A different kind of bad week [LWN.net]

A different kind of bad week

Posted Sep 25, 2003 3:00 UTC (Thu) by StevenCole (guest, #3068)
Parent article: A different kind of bad week

If you're the type who likes to start campfires by rubbing two sticks together, here is a way to pre-filter your email:

[billg@buxnmorbux billg]$ telnet mail.microsoft.com 110
Trying 131.107.34.141...
Connected to mail.microsoft.com (131.107.34.141)
Escape character is '^]'.
+OK <85934.1064457736@microsoft.com>
USER whgates3
+OK
PASS crushm$all
+OK
LIST
+OK
1 157888
2 145219
3 145139
4 6964
.
DELE 1
+OK
DELE 2
+OK
DELE 3
+OK
LIST
+OK
4 6964
.
QUIT
+OK
Connection closed by foreign host.

Then, quickly download your mail before another one comes in. Of course, slightly more sophisticated tools exist for this, but that would be like using matches or a lighter, right?

(Log in to post comments)

A different kind of bad week

Posted Sep 25, 2003 5:09 UTC (Thu) by ghane (guest, #1805) [Link]

I have seen these suggestions, but this is overkill. You are getting rid of all mail between 14k & 15k.

--
Sanjeev

A different kind of bad week

Posted Sep 25, 2003 6:51 UTC (Thu) by StevenCole (guest, #3068) [Link]

Bzzzt. Off by ten. That example got rid of messages 145K or so, which is exactly the size of the swen worms. In actual practice, I use a mail previewer, which allows me to choose to download the odd large, but desireable email. My cutoff is at 50K, which results in very few false positives, and those few can be selected out.
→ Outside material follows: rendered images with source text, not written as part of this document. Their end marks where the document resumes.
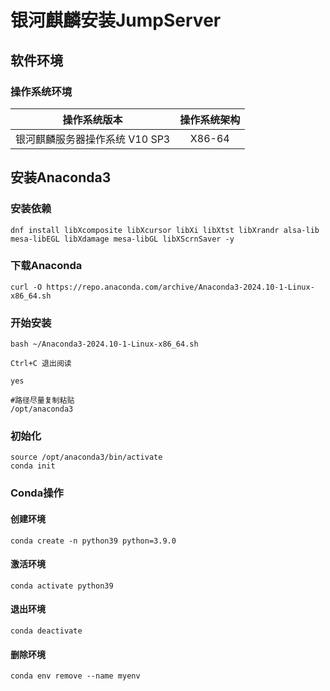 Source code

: # 银河麒麟安装JumpServer

## 软件环境

### 操作系统环境

|          操作系统版本          | 操作系统架构 |
| :----------------------------: | :----------: |
| 银河麒麟服务器操作系统 V10 SP3 |    X86-64    |

## 安装Anaconda3

### 安装依赖

```shell
dnf install libXcomposite libXcursor libXi libXtst libXrandr alsa-lib mesa-libEGL libXdamage mesa-libGL libXScrnSaver -y
```

### 下载Anaconda

```sehll
curl -O https://repo.anaconda.com/archive/Anaconda3-2024.10-1-Linux-x86_64.sh
```

### 开始安装

```shell
bash ~/Anaconda3-2024.10-1-Linux-x86_64.sh

Ctrl+C 退出阅读

yes

#路径尽量复制粘贴
/opt/anaconda3
```

### 初始化

```shell
source /opt/anaconda3/bin/activate
conda init
```

### Conda操作

#### 创建环境

```shell
conda create -n python39 python=3.9.0
```

#### 激活环境

```shell
conda activate python39
```

#### 退出环境

```sehll
conda deactivate
```

#### 删除环境

```sehll
conda env remove --name myenv
```

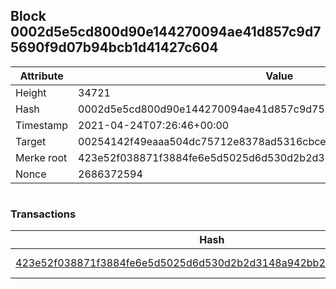 ## Block 0002d5e5cd800d90e144270094ae41d857c9d75690f9d07b94bcb1d41427c604

Attribute | Value
--- | ---
Height | 34721
Hash | 0002d5e5cd800d90e144270094ae41d857c9d75690f9d07b94bcb1d41427c604
Timestamp | 2021-04-24T07:26:46+00:00
Target | 00254142f49eaaa504dc75712e8378ad5316cbcead634704b3734b6271167cc4
Merke root | 423e52f038871f3884fe6e5d5025d6d530d2b2d3148a942bb25ca4b0b74e2faa
Nonce | 2686372594

```

```

### Transactions

Hash | Amount
--- | ---
[423e52f038871f3884fe6e5d5025d6d530d2b2d3148a942bb25ca4b0b74e2faa](423e52f038871f3884fe6e5d5025d6d530d2b2d3148a942bb25ca4b0b74e2faa.md) | 10.00000000 SKEPTI 
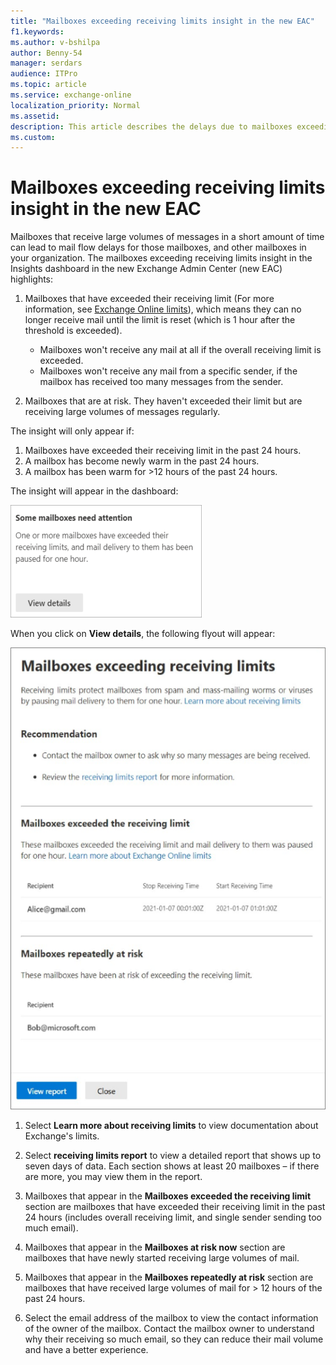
 ```yaml
---
title: "Mailboxes exceeding receiving limits insight in the new EAC"
f1.keywords:
ms.author: v-bshilpa
author: Benny-54
manager: serdars
audience: ITPro
ms.topic: article
ms.service: exchange-online
localization_priority: Normal
ms.assetid:
description: This article describes the delays due to mailboxes exceeding their limits.
ms.custom:
---
```


# Mailboxes exceeding receiving limits insight in the new EAC

Mailboxes that receive large volumes of messages in a short amount of time can lead to mail flow delays for those mailboxes, and other mailboxes in your organization.
The mailboxes exceeding receiving limits insight in the Insights dashboard in the new Exchange Admin Center (new EAC) highlights:

1. Mailboxes that have exceeded their receiving limit (For more information, see [Exchange Online limits](/office365/servicedescriptions/exchange-online-service-description/exchange-online-limits#receiving-and-sending-limits)), which means they can no longer receive mail until the limit is reset (which is 1 hour after the threshold is exceeded).

   - Mailboxes won't receive any mail at all if the overall receiving limit is exceeded.
   - Mailboxes won't receive any mail from a specific sender, if the mailbox has received too many messages from the sender.

2. Mailboxes that are at risk. They haven't exceeded their limit but are receiving large volumes of messages regularly.

The insight will only appear if:

1. Mailboxes have exceeded their receiving limit in the past 24 hours.
2. A mailbox has become newly warm in the past 24 hours.
3. A mailbox has been warm for >12 hours of the past 24 hours.

The insight will appear in the dashboard:

![Insight](../../media/mailbox-exceeding-insight.png)

When you click on **View details**, the following flyout will appear:

![Detailed insight](../../media/mailboxes-exceeding-limit-insight.png)

1. Select **Learn more about receiving limits** to view documentation about Exchange's limits.

2. Select **receiving limits report** to view a detailed report that shows up to seven days of data. Each section shows at least 20 mailboxes – if there are more, you may view them in the report.

3. Mailboxes that appear in the **Mailboxes exceeded the receiving limit** section are mailboxes that have exceeded their receiving limit in the past 24 hours (includes overall receiving limit, and single sender sending too much email).

4. Mailboxes that appear in the **Mailboxes at risk now** section are mailboxes that have newly started receiving large volumes of mail.

5. Mailboxes that appear in the **Mailboxes repeatedly at risk** section are mailboxes that have received large volumes of mail for > 12 hours of the past 24 hours.

6. Select the email address of the mailbox to view the contact information of the owner of the mailbox. Contact the mailbox owner to understand why their receiving so much email, so they can reduce their mail volume and have a better experience.
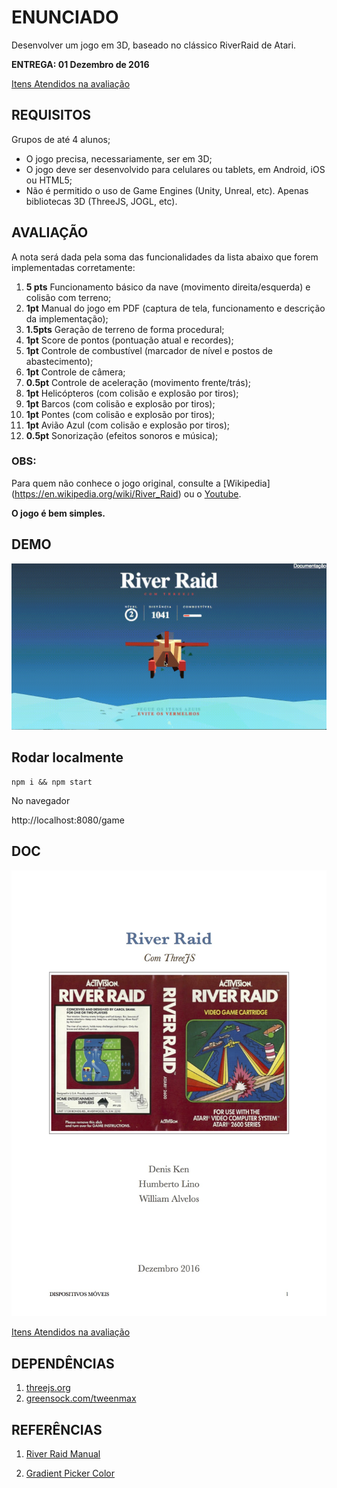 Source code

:# ENUNCIADO

Desenvolver um jogo em 3D, baseado no clássico RiverRaid de Atari.

**ENTREGA: 01 Dezembro de 2016**

[Itens Atendidos na avaliação](doc/river-raid.pdf)

## REQUISITOS

Grupos de até 4 alunos;

* O jogo precisa, necessariamente, ser em 3D;
* O jogo deve ser desenvolvido para celulares ou tablets, em Android, iOS ou HTML5;
* Não é permitido o uso de Game Engines (Unity, Unreal, etc). Apenas bibliotecas 3D (ThreeJS, JOGL, etc).


## AVALIAÇÃO

A nota será dada pela soma das funcionalidades da lista abaixo que forem implementadas corretamente:

1. **5 pts** Funcionamento básico da nave (movimento direita/esquerda) e colisão com terreno;
2. **1pt** Manual do jogo em PDF (captura de tela, funcionamento e descrição da implementação);
3. **1.5pts** Geração de terreno de forma procedural;
4. **1pt** Score de pontos (pontuação atual e recordes);
5. **1pt** Controle de combustível (marcador de nível e postos de abastecimento);
6. **1pt** Controle de câmera;
7. **0.5pt** Controle de aceleração (movimento frente/trás);
8. **1pt** Helicópteros (com colisão e explosão por tiros);
9. **1pt** Barcos (com colisão e explosão por tiros);
10. **1pt** Pontes (com colisão e explosão por tiros);
11. **1pt** Avião Azul (com colisão e explosão por tiros);
12. **0.5pt** Sonorização (efeitos sonoros e música);

### OBS: 

Para quem não conhece o jogo original, consulte a [Wikipedia] (https://en.wikipedia.org/wiki/River_Raid) ou o [Youtube](https://www.youtube.com/watch?v=pmPjsBDN9Xw).

**O jogo é bem simples.**

## DEMO

![GamePlay](doc/game-play.gif)

## Rodar localmente

```
npm i && npm start
```

No navegador

http://localhost:8080/game

## DOC

![Itens Atendidos na avaliação](doc/river-raid.jpg)

[Itens Atendidos na avaliação](doc/river-raid.pdf)

## DEPENDÊNCIAS

1. [threejs.org](https://threejs.org)
2. [greensock.com/tweenmax](https://greensock.com/tweenmax)

## REFERÊNCIAS

1. [River Raid Manual](http://www.gamesdatabase.org/Media/SYSTEM/Atari_2600/Manual/formated/River_Raid_-_1982_-_Activision.pdf)

2. [Gradient Picker Color](http://uigradients.com/#BetweenNightandDay)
Thanks for participating.

Swendeleter - works for me...

Posted Sep 25, 2003 6:47 UTC (Thu) by seanpor (guest, #2564) [Link]

http://www.hashref.com/prj/swendeleter/index.html

"SwenDeleter tries to identify email messages infected with the Swen.A worm in POP3 mailboxes and delete them on the server. It applies some heuristics to the headers and size of the messages, in order to avoid downloading the actual email, thus making retrievals less taxing. It has both interactive and nonstop modes."